Em junho de 2025, o ministro encaminhou ao CNJ ofício determinando que apure a possível existência de “penduricalhos” ilegais e “ilhas” de privilégios nos pagamentos de retroativos a magistrados do Tribunal de Justiça de Rondônia (TJRO), entre dezembro de 2022 e dezembro de 2024.
O ministro escreveu ser necessária nova investigação, “ante a gravidade dos supostos fatos narrados na petição inicial, envolvendo ‘retroativos’ nascidos de decisão administrativa - com elevados montantes”. Dino completou afirmando que “eventuais demandas legítimas devem seguir o devido processo legal, com razoabilidade e transparência, evitando-se situações duvidosas ou equivocadas juridicamente, a exemplo dos chamados ‘penduricalhos’”.

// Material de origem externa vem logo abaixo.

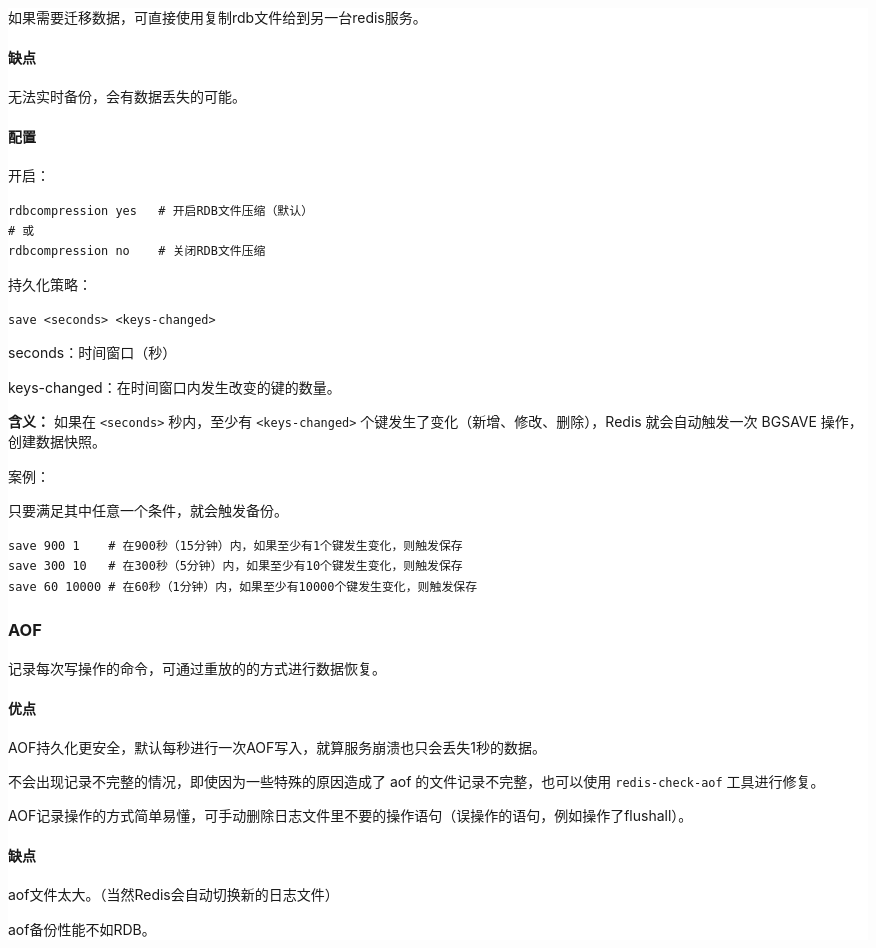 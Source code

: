 如果需要迁移数据，可直接使用复制rdb文件给到另一台redis服务。

#### 缺点

无法实时备份，会有数据丢失的可能。



#### 配置

开启：

```properties
rdbcompression yes   # 开启RDB文件压缩（默认）
# 或
rdbcompression no    # 关闭RDB文件压缩
```



持久化策略：

```properties
save <seconds> <keys-changed>
```

seconds：时间窗口（秒）

keys-changed：在时间窗口内发生改变的键的数量。

**含义：** 如果在 `<seconds>` 秒内，至少有 `<keys-changed>` 个键发生了变化（新增、修改、删除），Redis 就会自动触发一次 BGSAVE 操作，创建数据快照。



案例：

只要满足其中任意一个条件，就会触发备份。

```properties
save 900 1    # 在900秒（15分钟）内，如果至少有1个键发生变化，则触发保存
save 300 10   # 在300秒（5分钟）内，如果至少有10个键发生变化，则触发保存
save 60 10000 # 在60秒（1分钟）内，如果至少有10000个键发生变化，则触发保存
```



### AOF

记录每次写操作的命令，可通过重放的的方式进行数据恢复。

#### 优点

AOF持久化更安全，默认每秒进行一次AOF写入，就算服务崩溃也只会丢失1秒的数据。

不会出现记录不完整的情况，即使因为一些特殊的原因造成了 aof 的文件记录不完整，也可以使用 `redis-check-aof` 工具进行修复。

AOF记录操作的方式简单易懂，可手动删除日志文件里不要的操作语句（误操作的语句，例如操作了flushall）。

#### 缺点

aof文件太大。（当然Redis会自动切换新的日志文件）

aof备份性能不如RDB。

Recentemente 7 juízes em Rondônia foram "agraciados" com pagamentos que chamam atenção por superarem com folga o teto constitucional do funcionalismo público.
Em Rondônia, além dos 24 deputados estaduais de Rondônia que somaram, juntos, gastos de R$ 19.946.894,07 milhões do ‘cotão’. Esses valores exorbitantes acabam somando ao gordo salário dos deputados estaduais, que, em tese, são classificados como penduricalhos.
Por fim, caberá a cada um de nós, cidadãos rondonienses e acima de tudo brasileiros, sob a vigilância da imprensa, vigiar e denunciar quando preciso for. Nossos agradecimentos ao ministro Flávio Dino, sábia decisão em um momento delicado para o STF que virou tiro ao alvo da corrupção e da impunidade.